Gussie Glapion's path through New Orleans often takes her past the Ernest N. Morial Convention Center.

"They've done a remarkable job with it," she says of the gleaming 3 million-square foot building not far from the French Quarter. "Sometimes, I don't even think about it. Maybe it's buried in my subconscious."

"It" is the hellish four-day period Glapion spent in and around the exhibition hall five Augusts ago, when it was one of the most infamous shelters in the flooded city -- when its meeting rooms became open toilets, and its loading docks and lawns served as makeshift morgues.

Glapion was one of thousands who ignored Mayor Ray Nagin's pleas to evacuate as Katrina approached.

When the water was several feet deep inside her home, Glapion grabbed her 11-year-old Pomeranian, Osa, and trudged through the flooded streets to the convention center.

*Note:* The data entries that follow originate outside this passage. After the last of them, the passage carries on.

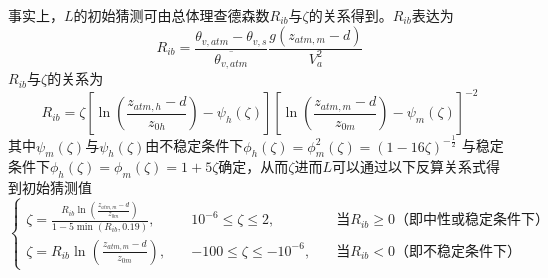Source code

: 事实上，$L$的初始猜测可由总体理查德森数$R_{ib}$与$\zeta$的关系得到\citep{arya2001introduction}。$R_{ib}$表达为
\begin{equation}\label{Rib}
R_{i b}=\frac{\theta_{v, atm}-\theta_{v, s}}{\overline{\theta_{v, atm}}} \frac{g\left(z_{atm, m}-d\right)}{V_{a}^{2}}
\end{equation}
$R_{ib}$与$\zeta$的关系为
\begin{equation}
R_{ib}=\zeta[\ln{\left(\frac{z_{atm,h}-d}{z_{0h}}\right)-\psi_h(\zeta)}] [\ln{\left(\frac{z_{atm,m}-d}{z_{0m}}\right)-\psi_m(\zeta)}]^{-2}
\end{equation}
其中$\psi_m(\zeta)$与$\psi_h(\zeta)$由不稳定条件下$\phi_h\left(\zeta\right)=\phi_m^2\left(\zeta\right)=\left(1-16\zeta\right)^{-\frac{1}{2}}$ 
与稳定条件下$\phi_h\left(\zeta\right)=\phi_m\left(\zeta\right)=1+5\zeta$确定，从而$\zeta$进而$L$可以通过以下反算关系式得到初始猜测值
\begin{equation}\label{ZetaRib}
\left\{\begin{array}{lll}\zeta=\frac{R_{i b} \ln \left(\frac{z_{atm, m}-d}{z_{0 m}}\right)}{1-5 \min \left(R_{i b}, 0.19\right)}, \quad & 10^{-6} \leq \zeta \leq 2, \quad & \text{当} R_{i b} \geq 0 \text{（即中性或稳定条件下）} \\
      \zeta=R_{i b} \ln \left(\frac{z_{atm, m}-d}{z_{0 m}}\right), \quad & -100 \leq \zeta \leq-10^{-6}, \quad & \text{当} R_{i b}<0 \text{（即不稳定条件下）}\end{array}\right.
\end{equation}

As many as 20,000 people had gathered there. There was no food or water or sanitary facilities for the masses who thought this would be their salvation.

By December, just four months later, Glapion was back in New Orleans, living in a FEMA trailer park.

And then another chapter ended: At midnight on May 31, 2006, Osa died.

As she grieved, she also searched for rental housing that she could afford, eventually finding an apartment across the river in Jefferson Parish.

Five years after the storm, Glapion's house remains boarded up.

Glapion has applied to Louisiana's Road Home grant program, designed to help storm victims get back into their homes, but old tax issues complicate the processing.

Still, when she sees the restored convention center and Superdome, she has faith that things will work out.

"They've turned these things around into doing a lot of positive things," says Glapion. "And so that's my goal, too. To keep climbing."